Work to be completed = Output exactly the lines between the one holding "2x_1 & + & x_2 & \leq & 100 \\" and the last line of the data below, both of those lines included.

(Dataset entries)
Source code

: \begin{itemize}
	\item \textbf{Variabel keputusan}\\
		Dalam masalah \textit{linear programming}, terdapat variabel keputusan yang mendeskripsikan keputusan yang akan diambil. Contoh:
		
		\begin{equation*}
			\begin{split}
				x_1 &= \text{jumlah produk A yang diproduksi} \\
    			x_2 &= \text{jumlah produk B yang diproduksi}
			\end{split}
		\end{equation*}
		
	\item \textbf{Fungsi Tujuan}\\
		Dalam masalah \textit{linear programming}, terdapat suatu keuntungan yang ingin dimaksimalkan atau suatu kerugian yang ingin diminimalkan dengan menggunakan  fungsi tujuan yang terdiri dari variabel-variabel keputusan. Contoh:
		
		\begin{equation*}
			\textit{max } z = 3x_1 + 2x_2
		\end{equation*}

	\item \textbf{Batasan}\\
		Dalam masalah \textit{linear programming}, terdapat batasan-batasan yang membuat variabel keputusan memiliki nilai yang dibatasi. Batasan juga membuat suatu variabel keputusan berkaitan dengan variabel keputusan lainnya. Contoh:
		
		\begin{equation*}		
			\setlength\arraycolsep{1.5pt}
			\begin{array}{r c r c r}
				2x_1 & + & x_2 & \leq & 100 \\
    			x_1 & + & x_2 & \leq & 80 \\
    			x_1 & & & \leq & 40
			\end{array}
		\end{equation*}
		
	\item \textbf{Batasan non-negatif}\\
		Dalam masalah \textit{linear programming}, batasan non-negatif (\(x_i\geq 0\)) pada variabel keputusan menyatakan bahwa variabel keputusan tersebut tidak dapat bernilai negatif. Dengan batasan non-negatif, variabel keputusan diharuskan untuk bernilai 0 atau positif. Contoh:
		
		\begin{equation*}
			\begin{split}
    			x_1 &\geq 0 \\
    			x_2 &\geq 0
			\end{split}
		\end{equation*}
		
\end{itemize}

Solution to this exercise =
				2x_1 & + & x_2 & \leq & 100 \\
    			x_1 & + & x_2 & \leq & 80 \\
    			x_1 & & & \leq & 40
			\end{array}
		\end{equation*}
		
	\item \textbf{Batasan non-negatif}\\
		Dalam masalah \textit{linear programming}, batasan non-negatif (\(x_i\geq 0\)) pada variabel keputusan menyatakan bahwa variabel keputusan tersebut tidak dapat bernilai negatif. Dengan batasan non-negatif, variabel keputusan diharuskan untuk bernilai 0 atau positif. Contoh:
		
		\begin{equation*}
			\begin{split}
    			x_1 &\geq 0 \\
    			x_2 &\geq 0
			\end{split}
		\end{equation*}
		
\end{itemize}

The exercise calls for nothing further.